When I first got them I was hopeful i had at least 1 male, but they are all butterballs. 

They are approx 7 months now.


----------



## Julio (Oct 8, 2007)

looks a like a female to me.


----------



## hexentanz (Sep 18, 2008)

DOH! Luckily another show is coming up.


----------



## divingne1 (Mar 21, 2008)

Does she look abnormally large to anyone? Does she always rest on her belly like that?


----------



## Philsuma (Jul 18, 2006)

Wow....please post a few more pics.

If not egg laden....and 7 months is a little on the early side.....it does look overweight.

My females, when egg laden, will def rest on their stomachs and have that pouched look but it's the sides of your frog that has me a little puzzled.

The side of the body looks stretched to the max......


----------



## hexentanz (Sep 18, 2008)

Here is two more pics of her. 

She does not always lay low to the ground only sometimes. 

I feed these guys Tues, Thurs and Sat & Sun ( I have also included their feeding chart )

HAH, ok while typing this up, I think i may have come across what may be a male leuc in my trio (or so I hope). His pics are last. And when I think about these two do spend a lot of time together. 

Please oh please, let the last one be a male.



EDIT* I found a pic of her from 1.25, I added this at the end.


----------



## hexentanz (Sep 18, 2008)

Does anyone have any thoughts with the new pics? Do they need a diet or should I be expecting the pitter patter of little feet soon?


----------



## littlefrog (Sep 13, 2005)

They look obese to me... Leucs are voracious feeders and have no concept of when to stop, in my experience. Try feeding them heavily once a week, or half as much twice a week. 

For me the only reliable way to tell gender is calling. You will know you have a male, they are loud.

I bought six froglets and all of them turned out female, it took me a while to find a male.


----------



## divingne1 (Mar 21, 2008)

They definately appear overweight to me. I was really concerned about the first picture as it looked almost bloated but the next set of pictures you posted looked more like an overweight frog. I had a leuc that was given to me that was quite large like that. She was stressed from the move for a while and didn't come out at all so she missed out on feedings. But now she has slimmed down and is usually out during the day foraging. I noticed an increase in activity after she lost some of her weight. Of course it is also probably due to getting used to her surroundings again but she looks great now.


----------



## hexentanz (Sep 18, 2008)

Thanks guys, I will get them on a diet pronto. 

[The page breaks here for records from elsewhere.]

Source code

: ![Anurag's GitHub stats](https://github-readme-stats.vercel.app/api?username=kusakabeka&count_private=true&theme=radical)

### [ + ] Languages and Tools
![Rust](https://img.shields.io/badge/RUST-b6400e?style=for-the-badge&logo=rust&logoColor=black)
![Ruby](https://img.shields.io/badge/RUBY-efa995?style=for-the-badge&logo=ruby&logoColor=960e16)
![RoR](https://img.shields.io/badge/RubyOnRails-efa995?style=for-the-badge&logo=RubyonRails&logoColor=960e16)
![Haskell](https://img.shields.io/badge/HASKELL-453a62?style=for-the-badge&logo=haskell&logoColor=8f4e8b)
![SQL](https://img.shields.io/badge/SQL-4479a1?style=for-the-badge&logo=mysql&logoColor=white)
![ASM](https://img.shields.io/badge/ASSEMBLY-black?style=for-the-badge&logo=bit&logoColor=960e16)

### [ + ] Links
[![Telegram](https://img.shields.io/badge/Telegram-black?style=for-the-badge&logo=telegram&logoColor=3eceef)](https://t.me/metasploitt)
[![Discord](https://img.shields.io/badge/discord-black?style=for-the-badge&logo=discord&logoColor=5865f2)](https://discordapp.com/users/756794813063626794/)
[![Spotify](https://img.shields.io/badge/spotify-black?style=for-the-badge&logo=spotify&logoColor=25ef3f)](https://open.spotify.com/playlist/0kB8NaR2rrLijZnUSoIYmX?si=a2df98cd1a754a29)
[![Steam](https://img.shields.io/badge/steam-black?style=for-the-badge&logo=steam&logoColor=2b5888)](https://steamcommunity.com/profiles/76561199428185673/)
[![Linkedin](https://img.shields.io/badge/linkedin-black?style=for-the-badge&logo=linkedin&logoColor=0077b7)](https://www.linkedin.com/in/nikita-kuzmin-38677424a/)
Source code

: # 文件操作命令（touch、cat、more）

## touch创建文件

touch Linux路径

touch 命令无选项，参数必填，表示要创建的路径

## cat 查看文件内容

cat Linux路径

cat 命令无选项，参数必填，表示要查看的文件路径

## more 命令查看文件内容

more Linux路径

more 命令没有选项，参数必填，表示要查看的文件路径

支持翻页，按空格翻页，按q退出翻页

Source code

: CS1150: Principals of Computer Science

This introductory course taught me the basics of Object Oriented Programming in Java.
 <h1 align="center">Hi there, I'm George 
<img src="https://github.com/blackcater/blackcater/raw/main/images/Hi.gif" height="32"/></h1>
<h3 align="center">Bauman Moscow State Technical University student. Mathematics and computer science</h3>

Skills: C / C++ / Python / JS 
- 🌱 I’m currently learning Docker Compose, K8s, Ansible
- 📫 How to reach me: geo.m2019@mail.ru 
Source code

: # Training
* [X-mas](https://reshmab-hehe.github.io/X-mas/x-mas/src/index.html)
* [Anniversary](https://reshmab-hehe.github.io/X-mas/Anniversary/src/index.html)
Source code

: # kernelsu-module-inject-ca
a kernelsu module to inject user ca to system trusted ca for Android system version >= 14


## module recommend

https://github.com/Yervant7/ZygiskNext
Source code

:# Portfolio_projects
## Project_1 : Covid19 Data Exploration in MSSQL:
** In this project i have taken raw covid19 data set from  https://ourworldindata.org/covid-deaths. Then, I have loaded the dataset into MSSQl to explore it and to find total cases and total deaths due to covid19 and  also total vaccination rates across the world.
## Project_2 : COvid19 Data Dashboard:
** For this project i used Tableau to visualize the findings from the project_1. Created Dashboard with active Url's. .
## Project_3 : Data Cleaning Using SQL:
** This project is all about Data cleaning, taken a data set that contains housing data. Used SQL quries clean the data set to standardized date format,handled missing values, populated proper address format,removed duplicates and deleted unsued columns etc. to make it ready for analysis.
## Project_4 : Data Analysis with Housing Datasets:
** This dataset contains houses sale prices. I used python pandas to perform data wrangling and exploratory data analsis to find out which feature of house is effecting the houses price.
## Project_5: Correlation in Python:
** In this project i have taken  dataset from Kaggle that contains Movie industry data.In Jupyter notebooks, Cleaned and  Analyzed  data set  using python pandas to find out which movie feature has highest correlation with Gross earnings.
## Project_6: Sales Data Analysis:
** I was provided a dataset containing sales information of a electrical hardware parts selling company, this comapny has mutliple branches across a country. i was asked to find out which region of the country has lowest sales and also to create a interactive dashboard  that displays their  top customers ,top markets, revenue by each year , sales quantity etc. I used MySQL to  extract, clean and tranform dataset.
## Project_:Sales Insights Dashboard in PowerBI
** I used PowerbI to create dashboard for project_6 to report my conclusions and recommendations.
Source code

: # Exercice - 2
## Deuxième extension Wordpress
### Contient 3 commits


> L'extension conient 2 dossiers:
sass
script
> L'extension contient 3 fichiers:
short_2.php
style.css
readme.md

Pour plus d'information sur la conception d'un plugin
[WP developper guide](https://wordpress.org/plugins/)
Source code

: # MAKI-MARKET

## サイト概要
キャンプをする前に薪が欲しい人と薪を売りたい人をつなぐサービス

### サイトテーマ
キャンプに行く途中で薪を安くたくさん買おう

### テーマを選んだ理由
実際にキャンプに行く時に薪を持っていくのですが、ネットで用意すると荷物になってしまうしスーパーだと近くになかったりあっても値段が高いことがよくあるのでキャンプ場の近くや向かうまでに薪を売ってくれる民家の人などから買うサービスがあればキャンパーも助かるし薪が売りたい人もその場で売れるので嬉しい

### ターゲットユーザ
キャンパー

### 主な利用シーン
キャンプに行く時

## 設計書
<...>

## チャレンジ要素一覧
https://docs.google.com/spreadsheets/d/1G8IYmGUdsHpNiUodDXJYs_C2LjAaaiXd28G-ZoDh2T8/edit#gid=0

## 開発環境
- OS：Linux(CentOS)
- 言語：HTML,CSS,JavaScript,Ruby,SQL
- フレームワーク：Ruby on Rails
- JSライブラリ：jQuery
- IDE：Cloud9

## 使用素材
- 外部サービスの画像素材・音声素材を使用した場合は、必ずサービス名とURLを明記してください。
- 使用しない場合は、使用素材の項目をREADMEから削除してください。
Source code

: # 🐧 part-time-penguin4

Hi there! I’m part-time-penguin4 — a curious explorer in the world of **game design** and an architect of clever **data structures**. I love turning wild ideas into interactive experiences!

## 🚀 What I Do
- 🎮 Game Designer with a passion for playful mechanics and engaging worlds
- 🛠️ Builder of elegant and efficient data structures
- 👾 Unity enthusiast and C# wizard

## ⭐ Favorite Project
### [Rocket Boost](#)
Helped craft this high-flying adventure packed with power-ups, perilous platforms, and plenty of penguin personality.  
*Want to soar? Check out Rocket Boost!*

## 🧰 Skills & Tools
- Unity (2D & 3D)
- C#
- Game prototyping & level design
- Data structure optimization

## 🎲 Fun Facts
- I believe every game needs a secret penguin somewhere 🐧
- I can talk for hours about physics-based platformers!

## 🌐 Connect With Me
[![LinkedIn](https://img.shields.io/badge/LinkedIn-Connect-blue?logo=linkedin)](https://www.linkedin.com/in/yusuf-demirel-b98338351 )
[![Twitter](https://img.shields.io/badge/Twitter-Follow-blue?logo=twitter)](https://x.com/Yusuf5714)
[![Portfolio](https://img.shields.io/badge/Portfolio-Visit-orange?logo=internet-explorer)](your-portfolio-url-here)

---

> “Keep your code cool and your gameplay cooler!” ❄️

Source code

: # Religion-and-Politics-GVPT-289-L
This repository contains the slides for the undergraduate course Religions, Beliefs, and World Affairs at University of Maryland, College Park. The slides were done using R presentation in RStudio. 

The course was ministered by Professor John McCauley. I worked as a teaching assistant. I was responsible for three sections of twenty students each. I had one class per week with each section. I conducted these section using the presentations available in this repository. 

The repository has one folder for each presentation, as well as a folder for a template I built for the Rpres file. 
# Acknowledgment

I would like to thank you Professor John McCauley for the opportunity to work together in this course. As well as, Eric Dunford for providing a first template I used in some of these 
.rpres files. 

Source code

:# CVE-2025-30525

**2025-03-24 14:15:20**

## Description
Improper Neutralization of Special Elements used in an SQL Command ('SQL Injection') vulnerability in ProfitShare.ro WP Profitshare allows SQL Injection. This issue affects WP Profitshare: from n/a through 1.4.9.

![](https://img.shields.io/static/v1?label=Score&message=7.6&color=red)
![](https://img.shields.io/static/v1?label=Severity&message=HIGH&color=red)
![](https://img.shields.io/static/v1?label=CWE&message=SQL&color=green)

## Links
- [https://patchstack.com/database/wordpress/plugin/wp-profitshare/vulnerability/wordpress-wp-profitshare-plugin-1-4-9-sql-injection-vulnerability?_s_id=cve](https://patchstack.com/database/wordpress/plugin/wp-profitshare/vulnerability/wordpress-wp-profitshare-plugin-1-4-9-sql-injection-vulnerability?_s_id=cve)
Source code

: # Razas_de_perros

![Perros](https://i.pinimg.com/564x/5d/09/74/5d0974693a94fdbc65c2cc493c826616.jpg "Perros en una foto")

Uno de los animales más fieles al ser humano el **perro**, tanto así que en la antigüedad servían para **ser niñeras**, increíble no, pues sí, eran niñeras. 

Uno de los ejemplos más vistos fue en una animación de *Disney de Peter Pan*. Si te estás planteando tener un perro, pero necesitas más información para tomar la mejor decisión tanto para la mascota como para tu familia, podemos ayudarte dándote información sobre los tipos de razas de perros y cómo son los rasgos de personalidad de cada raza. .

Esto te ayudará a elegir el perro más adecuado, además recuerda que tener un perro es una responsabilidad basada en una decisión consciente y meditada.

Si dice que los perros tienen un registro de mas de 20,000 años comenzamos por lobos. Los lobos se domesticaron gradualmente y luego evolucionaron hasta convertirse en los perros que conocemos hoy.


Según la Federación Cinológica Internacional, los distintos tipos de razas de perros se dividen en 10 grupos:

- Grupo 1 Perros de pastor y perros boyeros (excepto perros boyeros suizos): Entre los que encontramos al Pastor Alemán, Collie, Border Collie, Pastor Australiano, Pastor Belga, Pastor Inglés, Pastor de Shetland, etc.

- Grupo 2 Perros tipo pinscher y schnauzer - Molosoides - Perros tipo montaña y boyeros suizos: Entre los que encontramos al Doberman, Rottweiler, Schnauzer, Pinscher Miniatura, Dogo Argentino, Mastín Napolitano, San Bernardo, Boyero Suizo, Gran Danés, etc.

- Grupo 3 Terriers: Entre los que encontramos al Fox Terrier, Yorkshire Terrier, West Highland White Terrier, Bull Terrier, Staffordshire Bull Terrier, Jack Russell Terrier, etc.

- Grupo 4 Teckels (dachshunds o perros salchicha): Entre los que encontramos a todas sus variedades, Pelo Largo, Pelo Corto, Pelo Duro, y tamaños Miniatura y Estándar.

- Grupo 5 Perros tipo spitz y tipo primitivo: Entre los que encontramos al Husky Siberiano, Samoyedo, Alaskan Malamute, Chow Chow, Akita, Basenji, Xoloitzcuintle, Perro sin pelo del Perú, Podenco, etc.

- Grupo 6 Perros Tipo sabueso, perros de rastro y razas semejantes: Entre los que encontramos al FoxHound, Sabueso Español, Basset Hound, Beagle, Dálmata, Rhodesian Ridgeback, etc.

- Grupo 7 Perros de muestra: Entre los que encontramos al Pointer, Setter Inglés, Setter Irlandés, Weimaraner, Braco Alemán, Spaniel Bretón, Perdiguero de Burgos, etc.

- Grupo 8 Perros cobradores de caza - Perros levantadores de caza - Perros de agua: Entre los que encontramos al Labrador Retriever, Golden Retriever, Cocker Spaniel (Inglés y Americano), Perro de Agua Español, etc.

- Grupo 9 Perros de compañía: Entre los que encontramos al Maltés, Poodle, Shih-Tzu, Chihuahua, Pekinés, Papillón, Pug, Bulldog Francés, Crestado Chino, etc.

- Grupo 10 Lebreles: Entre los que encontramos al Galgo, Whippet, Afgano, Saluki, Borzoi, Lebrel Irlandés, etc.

I must admit i am a little bit puzzled and concerned though, they get the same amount of food as my 3 teribilis do and they are not overweight. :/


----------



## basshummper (Jan 13, 2008)

what is this "ofenfisch" your feeding them?


----------



## hexentanz (Sep 18, 2008)

basshummper said:


> what is this "ofenfisch" your feeding them?


opps I never did translate that, it's firebrats Firebrat - Wikipedia, the free encyclopedia


----------



## basshummper (Jan 13, 2008)

oh good, now i know a German word that isn't a swear.


----------



## Woodsman (Jan 3, 2008)

I have been raising and breeding leucs for about ten years and have to say they look fine to me. Juvenile leucs can look very fat, but I find they won't eat more than is good for them. If there is too much food in the viv, it is still in there the next day. And I feed my frogs every day (twice a day for the little ones). These frogs will eat all day long in the wild, so restricting feeding to once or twice a week seems incorrect to me.

Also, all of my juveniles always look alike at this age to me. The females tend to be bigger and fatter at maturity, but this difference only really becomes apparent after a year or more. You can play back the leuc call to them now and some males will try to call back or become very agitated by the calling.

Good luck with them! Richard in Staten island.


----------



## dartsami (Oct 30, 2006)

My take on the sexes. The one your calling a female looks like a male to me, and the one you called a male looks like a female to me. 

The main trait I look for is the head region. Males have more of a disticnt head, with a neck where the females are triangular from the front of the head to the front legs.


----------



## hexentanz (Sep 18, 2008)

dartsami said:


> My take on the sexes. The one your calling a female looks like a male to me, and the one you called a male looks like a female to me.
> 
> The main trait I look for is the head region. Males have more of a disticnt head, with a neck where the females are triangular from the front of the head to the front legs.


I know this is a late reply, but i was recently out of the country.

You are correct, it turns out I have two males and one female.


----------